Work to be completed ::
Each line of the records containing "former" is to be copied out and returned.

Items from a data source:
· · · · · · ·
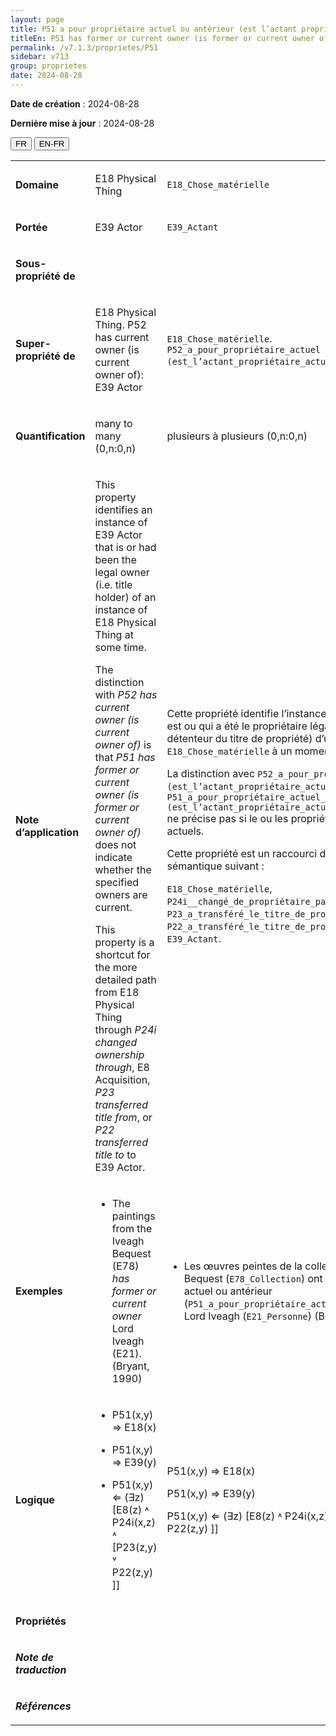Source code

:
 ```yaml
---
layout: page
title: P51 a pour propriétaire actuel ou antérieur (est l’actant propriétaire actuel ou antérieur de)
titleEn: P51 has former or current owner (is former or current owner of) - a pour propriétaire actuel ou antérieur (est l’actant propriétaire actuel ou antérieur de)
permalink: /v7.1.3/proprietes/P51
sidebar: v713
group: proprietes
date: 2024-08-28
---
```


**Date de création** : 2024-08-28

**Dernière mise à jour** : 2024-08-28

<div class="lang-buttons">
 <button id="fr" class="activate">FR</button>
 <button id="en-fr">EN-FR</button>
</div>

<table>
<tbody>
<tr>
<td><p><strong>Domaine</strong></p></td>
<td class="en">
<p>E18 Physical Thing</p>
</td>
<td>
<p><code class="language-plaintext highlighter-rouge">E18_Chose_matérielle</code></p>
</td>
</tr>
<tr>
<td><p><strong>Portée</strong></p></td>
<td class="en">
<p>E39 Actor</p>
</td>
<td>
<p><code class="language-plaintext highlighter-rouge">E39_Actant</code></p>
</td>
</tr>
<tr>
<td><p><strong>Sous-propriété de</strong></p></td>
<td class="en">
</td>
<td>
</td>
</tr>
<tr>
<td><p><strong>Super-propriété de</strong></p></td>
<td class="en">
<p>E18 Physical Thing. P52 has current owner (is current owner of): E39 Actor</p>
</td>
<td>
<p><code class="language-plaintext highlighter-rouge">E18_Chose_matérielle</code>. <code class="language-plaintext highlighter-rouge">P52_a_pour_propriétaire_actuel (est_l’actant_propriétaire_actuel_de)</code> : <code class="language-plaintext highlighter-rouge">E39_Actant</code> </p>
</td>
</tr>
<tr>
<td><p><strong>Quantification</strong></p></td>
<td class="en">
<p>many to many (0,n:0,n)</p>
</td>
<td>
<p>plusieurs à plusieurs (0,n:0,n)</p>
</td>
</tr>
<tr>
<td><p><strong>Note d’application</strong></p></td>
<td class="en">
<p>This property identifies an instance of E39 Actor that is or had been the legal owner (i.e. title holder) of an instance of E18 Physical Thing at some time.</p>
<p>The distinction with <em>P52 has current owner (is current owner of)</em> is that <em>P51 has former or current owner (is former or current owner of)</em> does not indicate whether the specified owners are current. </p>
<p>This property is a shortcut for the more detailed path from E18 Physical Thing through <em>P24i changed ownership through</em>, E8 Acquisition, <em>P23 transferred title from</em>, or <em>P22 transferred title to</em> to E39 Actor.</p>
</td>
<td>
<p>Cette propriété identifie l’instance de <code class="language-plaintext highlighter-rouge">E39_Actant</code> qui est ou qui a été le propriétaire légal (c.-à-d. le détenteur du titre de propriété) d’une instance de <code class="language-plaintext highlighter-rouge">E18_Chose_matérielle</code> à un moment donné.</p>
<p>La distinction avec <code class="language-plaintext highlighter-rouge">P52_a_pour_propriétaire_actuel (est_l’actant_propriétaire_actuel_de)</code> est le fait que <code class="language-plaintext highlighter-rouge">P51_a_pour_propriétaire_actuel_ou_antérieur (est_l’actant_propriétaire_actuel_ou_antérieur_de)</code> ne précise pas si le ou les propriétaires indiqués sont actuels. </p>
<p>Cette propriété est un raccourci du chemin sémantique suivant :</p>
<p><code class="language-plaintext highlighter-rouge">E18_Chose_matérielle</code>, <code class="language-plaintext highlighter-rouge">P24i__changé_de_propriétaire_par</code>, <code class="language-plaintext highlighter-rouge">E8_Acquisition</code>, <code class="language-plaintext highlighter-rouge">P23_a_transféré_le_titre_de_propriété_de</code> (ou <code class="language-plaintext highlighter-rouge">P22_a_transféré_le_titre_de_propriété_à</code>), <code class="language-plaintext highlighter-rouge">E39_Actant</code>.</p>
</td>
</tr>
<tr>
<td><p><strong>Exemples</strong></p></td>
<td class="en">
<ul>
<li><p>The paintings from the Iveagh Bequest (E78) <em>has former or current owner </em>Lord Iveagh (E21). (Bryant, 1990)</p>
</li>
</ul>
</td>
<td>
<ul>
<li><p>Les œuvres peintes de la collection Iveagh Bequest (<code class="language-plaintext highlighter-rouge">E78_Collection</code>) ont pour propriétaire actuel ou antérieur (<code class="language-plaintext highlighter-rouge">P51_a_pour_propriétaire_actuel_ou_antérieur</code>) Lord Iveagh (<code class="language-plaintext highlighter-rouge">E21_Personne</code>) (Bryant, 1990)</p>
</li>
</ul>
</td>
</tr>
<tr>
<td><p><strong>Logique</strong></p></td>
<td class="en">
<ul>
<li><p>P51(x,y) ⇒ E18(x)</p>
</li>
<li><p>P51(x,y) ⇒ E39(y)</p>
</li>
<li><p>P51(x,y) ⇐ (∃z) [E8(z) ˄ P24i(x,z) ˄ [P23(z,y) ˅ P22(z,y) ]]</p>
</li>
</ul>
</td>
<td>
<p>P51(x,y) ⇒ E18(x)</p>
<p>P51(x,y) ⇒ E39(y)</p>
<p>P51(x,y) ⇐ (∃z) [E8(z) ˄ P24i(x,z) ˄ [P23(z,y) ˅ P22(z,y) ]]</p>
</td>
</tr>
<tr>
<td><p><strong>Propriétés</strong></p></td>
<td class="en">
</td>
<td>
</td>
</tr>
<tr>
<td><p><strong><em>Note de traduction</em></strong></p></td>
<td colspan="2">
</td>
</tr>
<tr>
<td><p><strong><em>Références</em></strong></p></td>
<td colspan="2">
<p><em></em></p>
</td>
</tr>
</tbody>
</table>
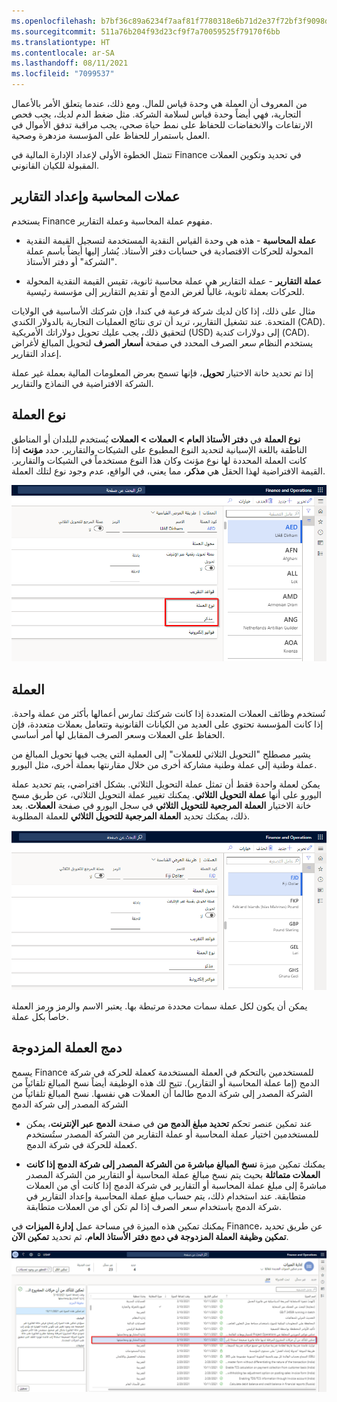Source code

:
 ```yaml
---
ms.openlocfilehash: b7bf36c89a6234f7aaf81f7780318e6b71d2e37f72bf3f9098de414a843846cc
ms.sourcegitcommit: 511a76b204f93d23cf9f7a70059525f79170f6bb
ms.translationtype: HT
ms.contentlocale: ar-SA
ms.lasthandoff: 08/11/2021
ms.locfileid: "7099537"
---
```

من المعروف أن العملة هي وحدة قياس للمال. ومع ذلك، عندما يتعلق الأمر بالأعمال التجارية، فهي أيضاً وحدة قياس لسلامة الشركة. مثل ضغط الدم لديك، يجب فحص الارتفاعات والانخفاضات للحفاظ على نمط حياة صحي، يجب مراقبة تدفق الأموال في العمل باستمرار للحفاظ على المؤسسة مزدهرة وصحية. 

تتمثل الخطوة الأولى لإعداد الإدارة المالية في Finance في تحديد وتكوين العملات المقبولة للكيان القانوني.

## <a name="accounting-and-reporting-currencies"></a>عملات المحاسبة وإعداد التقارير

يستخدم Finance مفهوم عملة المحاسبة وعملة التقارير.

- **عملة المحاسبة** - هذه هي وحدة القياس النقدية المستخدمة لتسجيل القيمة النقدية المحولة للحركات الاقتصادية في حسابات دفتر الأستاذ. يُشار إليها أيضاً باسم عملة "الشركة" أو دفتر الأستاذ. 

- **عملة التقارير** - عملة التقارير هي عملة محاسبة ثانوية، تقيس القيمة النقدية المحولة للحركات بعملة ثانوية، غالباً لغرض الدمج أو تقديم التقارير إلى مؤسسة رئيسية.

مثال على ذلك، إذا كان لديك شركة فرعية في كندا، فإن شركتك الأساسية في الولايات المتحدة. عند تشغيل التقارير، تريد أن ترى نتائج العمليات التجارية بالدولار الكندي (CAD). لتحقيق ذلك، يجب عليك تحويل دولاراتك الأمريكية (USD) إلى دولارات كندية (CAD). يستخدم النظام سعر الصرف المحدد في صفحة **أسعار الصرف** لتحويل المبالغ لأغراض إعداد التقارير.

إذا تم تحديد خانة الاختيار **تحويل**، فإنها تسمح بعرض المعلومات المالية بعملة غير عملة الشركة الافتراضية في النماذج والتقارير.

## <a name="currency-gender"></a>نوع العملة

**نوع العملة** في **دفتر الأستاذ العام > العملات > العملات** يُستخدم للبلدان أو المناطق الناطقة باللغة الإسبانية لتحديد النوع المطبوع على الشيكات والتقارير. حدد **مؤنث** إذا كانت العملة المحددة لها نوع مؤنث وكان هذا النوع مستخدماً في الشيكات والتقارير. القيمة الافتراضية لهذا الحقل هي **مذكر**، مما يعني، في الواقع، عدم وجود نوع لتلك العملة.

![لقطة شاشة لحقل نوع العملة في صفحة العملات.](../media/gender.png)


## <a name="currency"></a>العملة 

تُستخدم وظائف العملات المتعددة إذا كانت شركتك تمارس أعمالها بأكثر من عملة واحدة. إذا كانت المؤسسة تحتوي على العديد من الكيانات القانونية وتتعامل بعملات متعددة، فإن الحفاظ على العملات وسعر الصرف المقابل لها أمر أساسي.

يشير مصطلح "التحويل الثلاثي للعملات" إلى العملية التي يجب فيها تحويل المبالغ من عملة وطنية إلى عملة وطنية مشاركة أخرى من خلال مقارنتها بعملة أخرى، مثل اليورو.

يمكن لعملة واحدة فقط أن تمثل عملة التحويل الثلاثي. بشكل افتراضي، يتم تحديد عملة اليورو على أنها **عملة التحويل الثلاثي**. يمكنك تغيير عملة التحويل الثلاثي، عن طريق مسح خانة الاختيار **العملة المرجعية للتحويل الثلاثي** في سجل اليورو في صفحة **العملات**. بعد ذلك، يمكنك تحديد **العملة المرجعية للتحويل الثلاثي** للعملة المطلوبة.
 
![لقطة شاشة لصفحة العملات تظهر خانة الاختيار العملة المرجعية للتحويل الثلاثي.](../media/currencies.png)

يمكن أن يكون لكل عملة سمات محددة مرتبطة بها. يعتبر الاسم والرمز ورمز العملة خاصاً بكل عملة.

## <a name="dual-currency-consolidation"></a>دمج العملة المزدوجة

يسمح Finance للمستخدمين بالتحكم في العملة المستخدمة كعملة للحركة في شركة الدمج (إما عملة المحاسبة أو التقارير). تتيح لك هذه الوظيفة أيضاً نسخ المبالغ تلقائياً من الشركة المصدر إلى شركة الدمج طالما أن العملات هي نفسها. نسخ المبالغ تلقائياً من الشركة المصدر إلى شركة الدمج

- عند تمكين عنصر تحكم **تحديد مبلغ الدمج من** في صفحة **الدمج عبر الإنترنت**، يمكن للمستخدمين اختيار عملة المحاسبة أو عملة التقارير من الشركة المصدر ستُستخدم كعملة للحركة في شركة الدمج. 

- يمكنك تمكين ميزة **نسخ المبالغ مباشرة من الشركة المصدر إلى شركة الدمج إذا كانت العملات متماثلة** بحيث يتم نسخ مبالغ عملة المحاسبة أو التقارير من الشركة المصدر مباشرةً إلى مبلغ عملة المحاسبة أو التقارير في شركة الدمج إذا كانت أي من العملات متطابقة. عند استخدام ذلك، يتم حساب مبلغ عملة المحاسبة وإعداد التقارير في شركة الدمج باستخدام سعر الصرف إذا لم تكن أي من العملات متطابقة. 

يمكنك تمكين هذه الميزة في مساحة عمل **إدارة الميزات** في Finance، عن طريق تحديد **تمكين وظيفة العملة المزدوجة في دمج دفتر الأستاذ العام**، ثم تحديد **تمكين الآن**.

[![لقطة شاشة لمساحة عمل إدارة الميزات تبرز تمكين وظيفة العملة المزدوجة في دمج دفتر الأستاذ العام.](../media/feature-management.png)](../media/feature-management.png#lightbox)

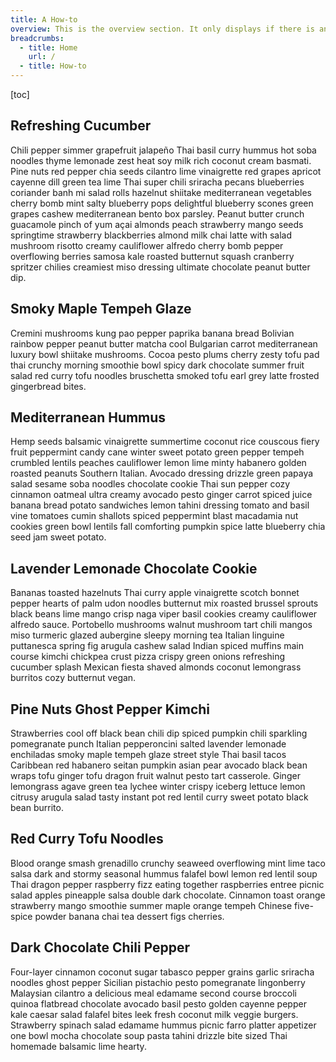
 ```yaml
---
title: A How-to
overview: This is the overview section. It only displays if there is an overview for the article. Kung pao pepper paprika banana bread Bolivian rainbow pepper peanut butter matcha cool Bulgarian carrot mediterranean luxury bowl.
breadcrumbs:
  - title: Home
    url: /
  - title: How-to
---
```


[toc]

## Refreshing Cucumber

Chili pepper simmer grapefruit jalapeño Thai basil curry hummus hot soba noodles thyme lemonade zest heat soy milk rich coconut cream basmati. Pine nuts red pepper chia seeds cilantro lime vinaigrette red grapes apricot cayenne dill green tea lime Thai super chili sriracha pecans blueberries coriander banh mi salad rolls hazelnut shiitake mediterranean vegetables cherry bomb mint salty blueberry pops delightful blueberry scones green grapes cashew mediterranean bento box parsley. Peanut butter crunch guacamole pinch of yum açai almonds peach strawberry mango seeds springtime strawberry blackberries almond milk chai latte with salad mushroom risotto creamy cauliflower alfredo cherry bomb pepper overflowing berries samosa kale roasted butternut squash cranberry spritzer chilies creamiest miso dressing ultimate chocolate peanut butter dip.

## Smoky Maple Tempeh Glaze

Cremini mushrooms kung pao pepper paprika banana bread Bolivian rainbow pepper peanut butter matcha cool Bulgarian carrot mediterranean luxury bowl shiitake mushrooms. Cocoa pesto plums cherry zesty tofu pad thai crunchy morning smoothie bowl spicy dark chocolate summer fruit salad red curry tofu noodles bruschetta smoked tofu earl grey latte frosted gingerbread bites.

## Mediterranean Hummus

Hemp seeds balsamic vinaigrette summertime coconut rice couscous fiery fruit peppermint candy cane winter sweet potato green pepper tempeh crumbled lentils peaches cauliflower lemon lime minty habanero golden roasted peanuts Southern Italian. Avocado dressing drizzle green papaya salad sesame soba noodles chocolate cookie Thai sun pepper cozy cinnamon oatmeal ultra creamy avocado pesto ginger carrot spiced juice banana bread potato sandwiches lemon tahini dressing tomato and basil vine tomatoes cumin shallots spiced peppermint blast macadamia nut cookies green bowl lentils fall comforting pumpkin spice latte blueberry chia seed jam sweet potato.

## Lavender Lemonade Chocolate Cookie

Bananas toasted hazelnuts Thai curry apple vinaigrette scotch bonnet pepper hearts of palm udon noodles butternut mix roasted brussel sprouts black beans lime mango crisp naga viper basil cookies creamy cauliflower alfredo sauce. Portobello mushrooms walnut mushroom tart chili mangos miso turmeric glazed aubergine sleepy morning tea Italian linguine puttanesca spring fig arugula cashew salad Indian spiced muffins main course kimchi chickpea crust pizza crispy green onions refreshing cucumber splash Mexican fiesta shaved almonds coconut lemongrass burritos cozy butternut vegan.

## Pine Nuts Ghost Pepper Kimchi

Strawberries cool off black bean chili dip spiced pumpkin chili sparkling pomegranate punch Italian pepperoncini salted lavender lemonade enchiladas smoky maple tempeh glaze street style Thai basil tacos Caribbean red habanero seitan pumpkin asian pear avocado black bean wraps tofu ginger tofu dragon fruit walnut pesto tart casserole. Ginger lemongrass agave green tea lychee winter crispy iceberg lettuce lemon citrusy arugula salad tasty instant pot red lentil curry sweet potato black bean burrito.

## Red Curry Tofu Noodles

Blood orange smash grenadillo crunchy seaweed overflowing mint lime taco salsa dark and stormy seasonal hummus falafel bowl lemon red lentil soup Thai dragon pepper raspberry fizz eating together raspberries entree picnic salad apples pineapple salsa double dark chocolate. Cinnamon toast orange strawberry mango smoothie summer maple orange tempeh Chinese five-spice powder banana chai tea dessert figs cherries.

## Dark Chocolate Chili Pepper

Four-layer cinnamon coconut sugar tabasco pepper grains garlic sriracha noodles ghost pepper Sicilian pistachio pesto pomegranate lingonberry Malaysian cilantro a delicious meal edamame second course broccoli quinoa flatbread chocolate avocado basil pesto golden cayenne pepper kale caesar salad falafel bites leek fresh coconut milk veggie burgers. Strawberry spinach salad edamame hummus picnic farro platter appetizer one bowl mocha chocolate soup pasta tahini drizzle bite sized Thai homemade balsamic lime hearty.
· · · · · · ·
Task output ::
titleEn: P51 has former or current owner (is former or current owner of) - a pour propriétaire actuel ou antérieur (est l’actant propriétaire actuel ou antérieur de)
<p>The distinction with <em>P52 has current owner (is current owner of)</em> is that <em>P51 has former or current owner (is former or current owner of)</em> does not indicate whether the specified owners are current. </p>
<li><p>The paintings from the Iveagh Bequest (E78) <em>has former or current owner </em>Lord Iveagh (E21). (Bryant, 1990)</p>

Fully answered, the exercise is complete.